Time Out's Top 50 Karaoke Songs of All Time: (#46) "Creep," in the style of Radiohead

Time Out's Top 50 Karaoke Songs of All Time: (#46) "Creep," in the style of Radiohead

If you're wondering what this is referring to, check out the previous posts in this series: Intro,
#50#49, #48,
 #47

Title: "Creep"
Artist: Radiohead
Album: Pablo Honey
Year: 1993

I won't lie--I've been dreading this one, for a variety of reasons. The most surprising one, perhaps, is that I am about to shit on all of my "hipster cred," if I had any to begin with:

Pablo Honey is my favorite Radiohead album. There, I said it. Man, it feels good to get that off my chest.

To put it in context, though--1993 was the beginning of my high school years. New friends, new cliques, new music to be exposed to. It's the time where I was first introduced to contemporary rock, alternative, grunge and the like, as that wasn't my thing before that. 
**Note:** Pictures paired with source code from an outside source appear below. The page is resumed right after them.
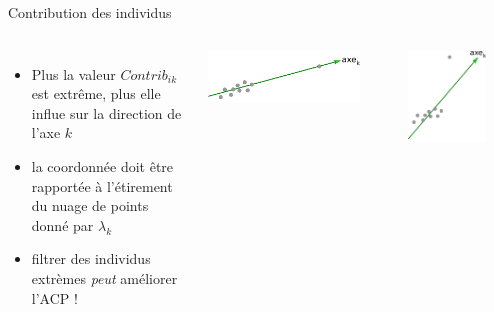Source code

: \documentclass{beamer}
\begin{document}
\begin{frame}{Contribution des individus}

\vspace{1.5cm}



\begin{columns}[T,onlytextwidth]

\begin{itemize}

\item Plus la valeur $Contrib_{ik}$ est extrême, plus elle influe sur la direction de l'axe $k$
\item la coordonnée doit être rapportée à  l'étirement du nuage de points donné par  $\lambda_k$
\item filtrer des individus extrèmes \textit{peut} améliorer l'ACP ! 
\end{itemize}

\colorbox{white}{\includegraphics[width=0.85\textwidth,keepaspectratio]{img/contribution_indiv_axe.png}}

\vspace{0.5cm}

\colorbox{white}{\includegraphics[width=0.75\textwidth,keepaspectratio]{img/contribution_indiv_axe2.png}}

\end{columns}

\end{frame}
\end{document}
And, it being high school and all, "Creep" really resonated in a way I... don't think it does now, as an adult. At this point, it's more of a break up song in most people's minds, but in high school, folks are often plagued with unrequited love and longing, and this song speaks to that. Remember what a crush in high school felt like? Depressing. Exhilarating. Intoxicating. Even I felt those things, and I'm a very put-myself-out-there guy and, not surprisingly, a bit of a hey-look-at-me guy (source: karaoke).

I mean, I *do* want you to notice when I'm not around, even now.
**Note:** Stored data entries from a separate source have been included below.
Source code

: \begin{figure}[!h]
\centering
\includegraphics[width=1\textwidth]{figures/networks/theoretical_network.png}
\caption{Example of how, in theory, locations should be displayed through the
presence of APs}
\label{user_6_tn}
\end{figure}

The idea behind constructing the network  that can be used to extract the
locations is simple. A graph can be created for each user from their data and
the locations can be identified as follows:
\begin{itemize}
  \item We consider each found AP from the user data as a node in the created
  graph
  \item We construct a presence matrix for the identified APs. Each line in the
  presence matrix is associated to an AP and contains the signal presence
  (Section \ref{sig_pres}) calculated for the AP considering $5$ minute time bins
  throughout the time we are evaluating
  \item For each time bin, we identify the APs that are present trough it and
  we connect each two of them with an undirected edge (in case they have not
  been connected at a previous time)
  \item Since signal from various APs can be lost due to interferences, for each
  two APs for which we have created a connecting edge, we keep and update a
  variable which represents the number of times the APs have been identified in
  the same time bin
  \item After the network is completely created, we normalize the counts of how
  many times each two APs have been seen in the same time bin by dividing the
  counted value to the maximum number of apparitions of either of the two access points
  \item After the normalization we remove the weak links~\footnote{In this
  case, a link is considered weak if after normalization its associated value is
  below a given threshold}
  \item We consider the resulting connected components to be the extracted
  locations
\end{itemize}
The real thing that I love about this song, though, is the simplicity. It's not a Tin Pan Alley love song, full of clever rhyme and enjambment. It doesn't even fit in with a lot of the other tracks on Pablo Honey. I hear this song and think, "this is what Buddy Holly would have done if he wrote sad songs a lot, and made them slower." Remember that meme format I hate, comparing songs then to songs now without any context or nuance? I'm going to steal that format here for just a side-to-side comparison of two songs:

It's the songs with the simplest lyrics that often stand the test of time in pop music--the more simple, the more universal (to see an example of this in another medium, check out Scott McCloud's Understanding Comics: The Invisible Art). And there are few feelings that are more universal than heartbreak and longing.

Date Attempted: 29 March 2022
Location: The Castle Pub, Ebensburg PA

How It Went: Was it good? Oh god, no. I would never do this song on purpose. I did make the mental note to adjust the final part down closer to my range, to make into something that wouldn't get me arrested for assaulting people with sonic warfare.

Karaoke Difficulty Level: 3 or 8, no in-between (let's call it 5, though)

Here's where we have to consider what "difficulty" means in terms of doing karaoke. Is the song terribly complicated? No, not really. The main bulk of the song sticks pretty close in terms of notes and has that understated, confessional style of singing. But that ending bit... The vocal range of the song is B2 - B4, and B4 can be a stretch for someone with a voice like mine. I tried to adjust as best I could, and I came up short--I'm glad I did it early, before the place got busier.

Karaoke Fun Level: 3

Well, I was glad to be singing karaoke and getting back to blogging my way through the list. It's not a fun song in general (and, again, I do love the song). I mean, the BBC initially banned it for being "too depressing." 

Fun? No. Cathartic? Perhaps. I imagine if you've got a good range and can really belt out that high section at the end, the fun might increase for you, if not for the room. 

Does it belong?

As of right now, I think so--at the very least, top 100. But it's a song that's fading fast. It does fill a niche, though--the majority of break up / unrequited love songs on the Time Out list have female vocals, and this a reminder that guys can "be in their feels" too, as the kids say.